Comme cette famille recomposée de la gauche, je refuse le système césariste de l’élection d’un chef; en ce sens, je suis un partisan de la VIème République. C’est pourtant sans déplaisir que je vote pour Mélenchon comme personne, tant je lui sais gré de son éloquence digne et classique, d’avoir su exprimer la fraternité entre souchiens et issus-de-l’immigration et entre les deux rives de la Méditerranée, d’avoir réalisé au moins à titre provisoire une synthèse entre ces courants de pensée entre lesquels je ne veux pas choisir. Ou autrement dit, de mettre le juquinisme aux alentours de 15%.

Parce que le pays va bien mal, je doute qu’il passe devant Le Pen. Mais cette campagne Mélenchon, dans ce que j’en ai vu et un peu vécu (en accompagnant Fillette et sa bande de pédales mélenchonistes au meeting de la porte de Versailles), me paraît remarquablement chaleureuse, enthousiaste, généreuse, drôle, bref prometteuse.

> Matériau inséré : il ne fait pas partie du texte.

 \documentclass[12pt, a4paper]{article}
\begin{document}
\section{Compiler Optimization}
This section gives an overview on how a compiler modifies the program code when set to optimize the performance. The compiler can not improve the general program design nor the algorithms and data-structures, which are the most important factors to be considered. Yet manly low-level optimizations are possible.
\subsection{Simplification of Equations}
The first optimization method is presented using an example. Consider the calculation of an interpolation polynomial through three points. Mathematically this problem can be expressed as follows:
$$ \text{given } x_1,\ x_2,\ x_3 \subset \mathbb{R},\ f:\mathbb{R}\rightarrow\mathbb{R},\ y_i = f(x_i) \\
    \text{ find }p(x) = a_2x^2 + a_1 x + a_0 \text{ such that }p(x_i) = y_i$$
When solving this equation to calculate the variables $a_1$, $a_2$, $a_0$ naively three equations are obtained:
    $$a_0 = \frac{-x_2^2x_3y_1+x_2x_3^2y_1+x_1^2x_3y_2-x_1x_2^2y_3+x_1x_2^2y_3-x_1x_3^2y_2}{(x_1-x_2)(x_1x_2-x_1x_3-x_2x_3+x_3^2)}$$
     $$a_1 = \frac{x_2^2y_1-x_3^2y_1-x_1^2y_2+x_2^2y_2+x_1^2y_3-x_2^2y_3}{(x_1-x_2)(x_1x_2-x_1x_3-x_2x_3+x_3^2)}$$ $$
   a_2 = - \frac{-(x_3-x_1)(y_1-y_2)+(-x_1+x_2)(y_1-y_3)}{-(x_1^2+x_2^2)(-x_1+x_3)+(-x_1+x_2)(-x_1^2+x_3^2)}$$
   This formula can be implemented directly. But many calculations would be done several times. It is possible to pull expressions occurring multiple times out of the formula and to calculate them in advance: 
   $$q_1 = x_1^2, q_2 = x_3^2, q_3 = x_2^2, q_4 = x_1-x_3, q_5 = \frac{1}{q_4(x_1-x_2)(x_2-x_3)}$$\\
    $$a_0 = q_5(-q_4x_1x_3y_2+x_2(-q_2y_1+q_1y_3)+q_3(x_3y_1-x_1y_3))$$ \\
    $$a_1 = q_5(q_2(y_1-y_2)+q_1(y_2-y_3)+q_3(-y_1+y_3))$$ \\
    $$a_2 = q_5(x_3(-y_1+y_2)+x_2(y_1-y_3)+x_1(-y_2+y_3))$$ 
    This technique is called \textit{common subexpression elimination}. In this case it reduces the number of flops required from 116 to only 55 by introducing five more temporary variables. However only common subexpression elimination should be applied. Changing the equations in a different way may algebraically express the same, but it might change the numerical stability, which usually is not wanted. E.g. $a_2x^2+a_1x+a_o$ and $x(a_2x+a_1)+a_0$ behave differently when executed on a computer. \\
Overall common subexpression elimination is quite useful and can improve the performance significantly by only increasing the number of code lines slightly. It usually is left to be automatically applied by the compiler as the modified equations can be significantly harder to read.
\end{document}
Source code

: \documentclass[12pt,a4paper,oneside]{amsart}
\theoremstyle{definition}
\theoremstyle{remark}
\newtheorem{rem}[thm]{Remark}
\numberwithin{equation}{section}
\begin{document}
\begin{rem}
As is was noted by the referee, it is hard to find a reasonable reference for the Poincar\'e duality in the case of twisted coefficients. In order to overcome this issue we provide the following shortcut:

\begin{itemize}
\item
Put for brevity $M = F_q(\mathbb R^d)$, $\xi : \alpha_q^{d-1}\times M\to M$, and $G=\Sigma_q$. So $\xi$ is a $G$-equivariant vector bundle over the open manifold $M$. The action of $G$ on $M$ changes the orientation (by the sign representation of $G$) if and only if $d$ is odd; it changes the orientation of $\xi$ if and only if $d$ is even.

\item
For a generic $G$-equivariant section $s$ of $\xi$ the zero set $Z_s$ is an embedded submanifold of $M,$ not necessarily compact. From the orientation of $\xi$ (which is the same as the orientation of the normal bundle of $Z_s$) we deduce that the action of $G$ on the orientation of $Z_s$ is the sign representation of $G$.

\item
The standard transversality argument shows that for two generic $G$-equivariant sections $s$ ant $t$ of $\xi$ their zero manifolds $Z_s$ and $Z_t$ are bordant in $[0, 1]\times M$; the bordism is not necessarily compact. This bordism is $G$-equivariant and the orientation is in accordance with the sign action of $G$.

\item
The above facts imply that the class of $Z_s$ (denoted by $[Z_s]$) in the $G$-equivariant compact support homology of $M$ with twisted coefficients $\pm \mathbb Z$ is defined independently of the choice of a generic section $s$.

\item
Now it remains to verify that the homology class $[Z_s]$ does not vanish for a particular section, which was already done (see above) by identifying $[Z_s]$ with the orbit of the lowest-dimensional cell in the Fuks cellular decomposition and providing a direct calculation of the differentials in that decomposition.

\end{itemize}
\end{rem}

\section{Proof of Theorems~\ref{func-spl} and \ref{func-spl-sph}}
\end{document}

“Power concedes nothing without a demand. It never did and it never will.” (Frederick Douglass)

Dead end.

January 16th, 2012

Peut-être que cela me fera du bien de purger mes sentiments sombres ici. Ce blog a le mérite de n’être lu par personne, ou des amis dont l’amitié s’est faite suffisamment discrète et intermittente pour me foutre complétement la paix.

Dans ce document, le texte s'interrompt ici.